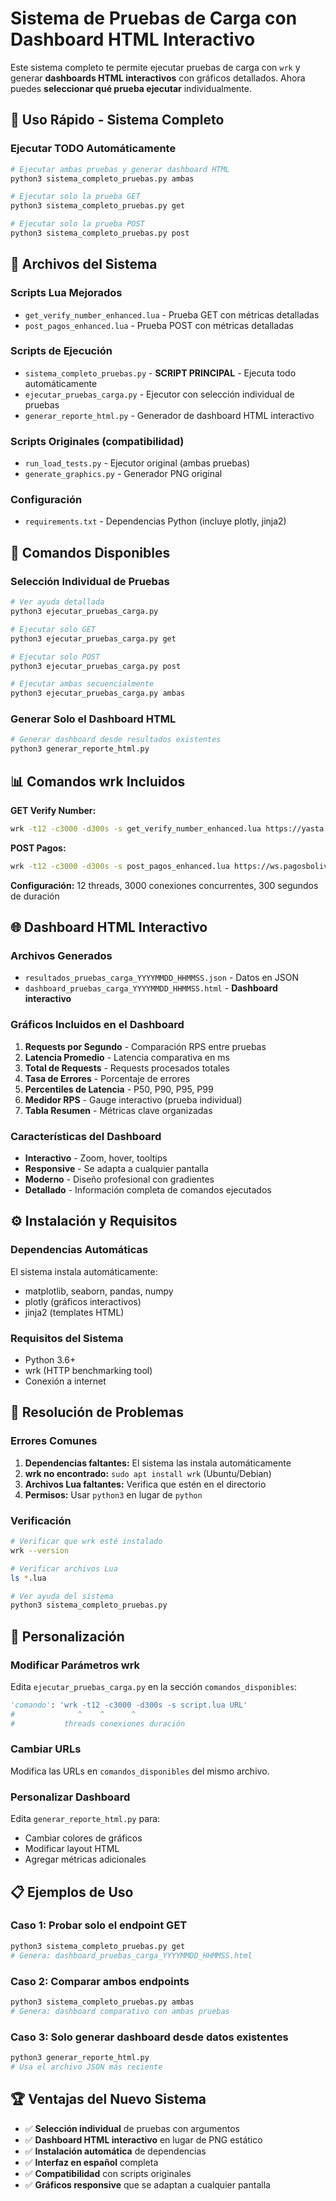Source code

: # Sistema de Pruebas de Carga con Dashboard HTML Interactivo

Este sistema completo te permite ejecutar pruebas de carga con `wrk` y generar **dashboards HTML interactivos** con gráficos detallados. Ahora puedes **seleccionar qué prueba ejecutar** individualmente.

## 🚀 Uso Rápido - Sistema Completo

### Ejecutar TODO Automáticamente
```bash
# Ejecutar ambas pruebas y generar dashboard HTML
python3 sistema_completo_pruebas.py ambas

# Ejecutar solo la prueba GET
python3 sistema_completo_pruebas.py get

# Ejecutar solo la prueba POST
python3 sistema_completo_pruebas.py post
```

## 📁 Archivos del Sistema

### Scripts Lua Mejorados
- `get_verify_number_enhanced.lua` - Prueba GET con métricas detalladas
- `post_pagos_enhanced.lua` - Prueba POST con métricas detalladas

### Scripts de Ejecución
- `sistema_completo_pruebas.py` - **SCRIPT PRINCIPAL** - Ejecuta todo automáticamente
- `ejecutar_pruebas_carga.py` - Ejecutor con selección individual de pruebas
- `generar_reporte_html.py` - Generador de dashboard HTML interactivo

### Scripts Originales (compatibilidad)
- `run_load_tests.py` - Ejecutor original (ambas pruebas)
- `generate_graphics.py` - Generador PNG original

### Configuración
- `requirements.txt` - Dependencias Python (incluye plotly, jinja2)

## 🎯 Comandos Disponibles

### Selección Individual de Pruebas
```bash
# Ver ayuda detallada
python3 ejecutar_pruebas_carga.py

# Ejecutar solo GET
python3 ejecutar_pruebas_carga.py get

# Ejecutar solo POST  
python3 ejecutar_pruebas_carga.py post

# Ejecutar ambas secuencialmente
python3 ejecutar_pruebas_carga.py ambas
```

### Generar Solo el Dashboard HTML
```bash
# Generar dashboard desde resultados existentes
python3 generar_reporte_html.py
```

## 📊 Comandos wrk Incluidos

**GET Verify Number:**
```bash
wrk -t12 -c3000 -d300s -s get_verify_number_enhanced.lua https://yasta.bancounion.com.bo/gateway/user/verify/number?username=65663503
```

**POST Pagos:**
```bash
wrk -t12 -c3000 -d300s -s post_pagos_enhanced.lua https://ws.pagosbolivia.com.bo:8443/api/pagos/ProcessMessage
```

**Configuración:** 12 threads, 3000 conexiones concurrentes, 300 segundos de duración

## 🌐 Dashboard HTML Interactivo

### Archivos Generados
- `resultados_pruebas_carga_YYYYMMDD_HHMMSS.json` - Datos en JSON
- `dashboard_pruebas_carga_YYYYMMDD_HHMMSS.html` - **Dashboard interactivo**

### Gráficos Incluidos en el Dashboard
1. **Requests por Segundo** - Comparación RPS entre pruebas
2. **Latencia Promedio** - Latencia comparativa en ms
3. **Total de Requests** - Requests procesados totales
4. **Tasa de Errores** - Porcentaje de errores
5. **Percentiles de Latencia** - P50, P90, P95, P99
6. **Medidor RPS** - Gauge interactivo (prueba individual)
7. **Tabla Resumen** - Métricas clave organizadas

### Características del Dashboard
- **Interactivo** - Zoom, hover, tooltips
- **Responsive** - Se adapta a cualquier pantalla
- **Moderno** - Diseño profesional con gradientes
- **Detallado** - Información completa de comandos ejecutados

## ⚙️ Instalación y Requisitos

### Dependencias Automáticas
El sistema instala automáticamente:
- matplotlib, seaborn, pandas, numpy
- plotly (gráficos interactivos)
- jinja2 (templates HTML)

### Requisitos del Sistema
- Python 3.6+
- wrk (HTTP benchmarking tool)
- Conexión a internet

## 🔧 Resolución de Problemas

### Errores Comunes
1. **Dependencias faltantes:** El sistema las instala automáticamente
2. **wrk no encontrado:** `sudo apt install wrk` (Ubuntu/Debian)
3. **Archivos Lua faltantes:** Verifica que estén en el directorio
4. **Permisos:** Usar `python3` en lugar de `python`

### Verificación
```bash
# Verificar que wrk esté instalado
wrk --version

# Verificar archivos Lua
ls *.lua

# Ver ayuda del sistema
python3 sistema_completo_pruebas.py
```

## 🎨 Personalización

### Modificar Parámetros wrk
Edita `ejecutar_pruebas_carga.py` en la sección `comandos_disponibles`:
```python
'comando': 'wrk -t12 -c3000 -d300s -s script.lua URL'
#              ^    ^      ^
#           threads conexiones duración
```

### Cambiar URLs
Modifica las URLs en `comandos_disponibles` del mismo archivo.

### Personalizar Dashboard
Edita `generar_reporte_html.py` para:
- Cambiar colores de gráficos
- Modificar layout HTML
- Agregar métricas adicionales

## 📋 Ejemplos de Uso

### Caso 1: Probar solo el endpoint GET
```bash
python3 sistema_completo_pruebas.py get
# Genera: dashboard_pruebas_carga_YYYYMMDD_HHMMSS.html
```

### Caso 2: Comparar ambos endpoints
```bash
python3 sistema_completo_pruebas.py ambas
# Genera: dashboard comparativo con ambas pruebas
```

### Caso 3: Solo generar dashboard desde datos existentes
```bash
python3 generar_reporte_html.py
# Usa el archivo JSON más reciente
```

## 🏆 Ventajas del Nuevo Sistema

- ✅ **Selección individual** de pruebas con argumentos
- ✅ **Dashboard HTML interactivo** en lugar de PNG estático
- ✅ **Instalación automática** de dependencias
- ✅ **Interfaz en español** completa
- ✅ **Compatibilidad** con scripts originales
- ✅ **Gráficos responsive** que se adaptan a cualquier pantalla
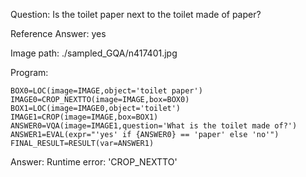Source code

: Question: Is the toilet paper next to the toilet made of paper?

Reference Answer: yes

Image path: ./sampled_GQA/n417401.jpg

Program:

```
BOX0=LOC(image=IMAGE,object='toilet paper')
IMAGE0=CROP_NEXTTO(image=IMAGE,box=BOX0)
BOX1=LOC(image=IMAGE0,object='toilet')
IMAGE1=CROP(image=IMAGE,box=BOX1)
ANSWER0=VQA(image=IMAGE1,question='What is the toilet made of?')
ANSWER1=EVAL(expr="'yes' if {ANSWER0} == 'paper' else 'no'")
FINAL_RESULT=RESULT(var=ANSWER1)
```
Answer: Runtime error: 'CROP_NEXTTO'

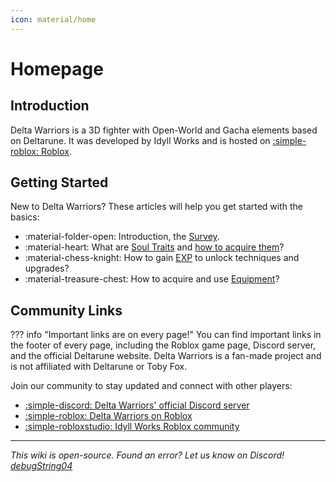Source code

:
 ```yaml
---
icon: material/home
---
```


# Homepage

## Introduction

Delta Warriors is a 3D fighter with Open-World and Gacha elements based on Deltarune. It was developed by Idyll Works and is hosted on [:simple-roblox: Roblox](https://example.com). <!-- To be replaced, the Roblox page is not out yet. -->

## Getting Started

New to Delta Warriors? These articles will help you get started with the basics:

- :material-folder-open: Introduction, the [Survey](./mechanics/introduction.md).
- :material-heart: What are [Soul Traits](./souls/index.md) and [how to acquire them](./mechanics/fountains.md)?
- :material-chess-knight: How to gain [EXP](./mechanics/exp.md) to unlock techniques and upgrades?
- :material-treasure-chest: How to acquire and use [Equipment](./equipment/index.md)?

## Community Links

??? info "Important links are on every page!"
    You can find important links in the footer of every page, including the Roblox game page, Discord server, and the official Deltarune website. Delta Warriors is a fan-made project and is not affiliated with Deltarune or Toby Fox.

Join our community to stay updated and connect with other players:

- [:simple-discord: Delta Warriors' official Discord server](https://discord.gg/9v5CMsqrAc)
- [:simple-roblox: Delta Warriors on Roblox](https://example.com) <!-- To be replaced, the Roblox page is not out yet. -->
- [:simple-robloxstudio: Idyll Works Roblox community](https://www.roblox.com/communities/7344131/Idyll-Works#!/about)

---

_This wiki is open-source. Found an error? Let us know on Discord!_  
[_debugString04_](./debugPage.md)
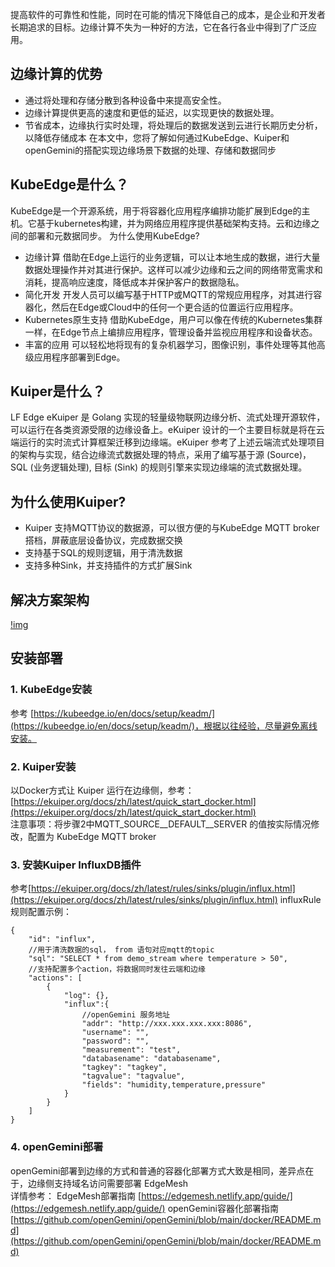 提高软件的可靠性和性能，同时在可能的情况下降低自己的成本，是企业和开发者长期追求的目标。边缘计算不失为一种好的方法，它在各行各业中得到了广泛应用。
## 边缘计算的优势
-	通过将处理和存储分散到各种设备中来提高安全性。
-	边缘计算提供更高的速度和更低的延迟，以实现更快的数据处理。
-	节省成本，边缘执行实时处理，将处理后的数据发送到云进行长期历史分析，以降低存储成本
在本文中，您将了解如何通过KubeEdge、Kuiper和openGemini的搭配实现边缘场景下数据的处理、存储和数据同步
## KubeEdge是什么？
KubeEdge是一个开源系统，用于将容器化应用程序编排功能扩展到Edge的主机。它基于kubernetes构建，并为网络应用程序提供基础架构支持。云和边缘之间的部署和元数据同步。
为什么使用KubeEdge?
-	边缘计算
借助在Edge上运行的业务逻辑，可以让本地生成的数据，进行大量数据处理操作并对其进行保护。这样可以减少边缘和云之间的网络带宽需求和消耗，提高响应速度，降低成本并保护客户的数据隐私。
-	简化开发
开发人员可以编写基于HTTP或MQTT的常规应用程序，对其进行容器化，然后在Edge或Cloud中的任何一个更合适的位置运行应用程序。
-	Kubernetes原生支持
借助KubeEdge，用户可以像在传统的Kubernetes集群一样，在Edge节点上编排应用程序，管理设备并监视应用程序和设备状态。
-	丰富的应用
可以轻松地将现有的复杂机器学习，图像识别，事件处理等其他高级应用程序部署到Edge。
## Kuiper是什么？
LF Edge eKuiper 是 Golang 实现的轻量级物联网边缘分析、流式处理开源软件，可以运行在各类资源受限的边缘设备上。eKuiper 设计的一个主要目标就是将在云端运行的实时流式计算框架迁移到边缘端。eKuiper 参考了上述云端流式处理项目的架构与实现，结合边缘流式数据处理的特点，采用了编写基于源 (Source)，SQL (业务逻辑处理), 目标 (Sink) 的规则引擎来实现边缘端的流式数据处理。
## 为什么使用Kuiper?
-	Kuiper 支持MQTT协议的数据源，可以很方便的与KubeEdge MQTT broker搭档，屏蔽底层设备协议，完成数据交换
-	支持基于SQL的规则逻辑，用于清洗数据
-	支持多种Sink，并支持插件的方式扩展Sink
## 解决方案架构
[!img]()
## 安装部署
### 1. KubeEdge安装
参考 [https://kubeedge.io/en/docs/setup/keadm/](https://kubeedge.io/en/docs/setup/keadm/)，根据以往经验，尽量避免离线安装。
### 2. Kuiper安装
以Docker方式让 Kuiper 运行在边缘侧，参考：[https://ekuiper.org/docs/zh/latest/quick_start_docker.html](https://ekuiper.org/docs/zh/latest/quick_start_docker.html)  
注意事项：将步骤2中MQTT_SOURCE__DEFAULT__SERVER 的值按实际情况修改，配置为 KubeEdge MQTT broker
### 3. 安装Kuiper InfluxDB插件
参考[https://ekuiper.org/docs/zh/latest/rules/sinks/plugin/influx.html](https://ekuiper.org/docs/zh/latest/rules/sinks/plugin/influx.html)
influxRule 规则配置示例：
```
{
    "id": "influx",
    //用于清洗数据的sql， from 语句对应mqtt的topic
    "sql": "SELECT * from demo_stream where temperature > 50",
    //支持配置多个action，将数据同时发往云端和边缘
    "actions": [
        {
            "log": {},
            "influx":{
                //openGemini 服务地址
                "addr": "http://xxx.xxx.xxx.xxx:8086",
                "username": "",
                "password": "",
                "measurement": "test",
                "databasename": "databasename",
                "tagkey": "tagkey",
                "tagvalue": "tagvalue",
                "fields": "humidity,temperature,pressure"
            }
        }
    ]
}
```
### 4. openGemini部署
openGemini部署到边缘的方式和普通的容器化部署方式大致是相同，差异点在于，边缘侧支持域名访问需要部署 EdgeMesh  
详情参考：
EdgeMesh部署指南 [https://edgemesh.netlify.app/guide/](https://edgemesh.netlify.app/guide/) 
openGemini容器化部署指南 [https://github.com/openGemini/openGemini/blob/main/docker/README.md](https://github.com/openGemini/openGemini/blob/main/docker/README.md)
┄┄┄┄┄┄┄┄┄┄┄┄┄┄┄┄┄┄┄┄
* [REQUIRED ACTION]
In the material above, please count the lines that hold the word "Generador" and answer with only that number.

* [ANSWER]
2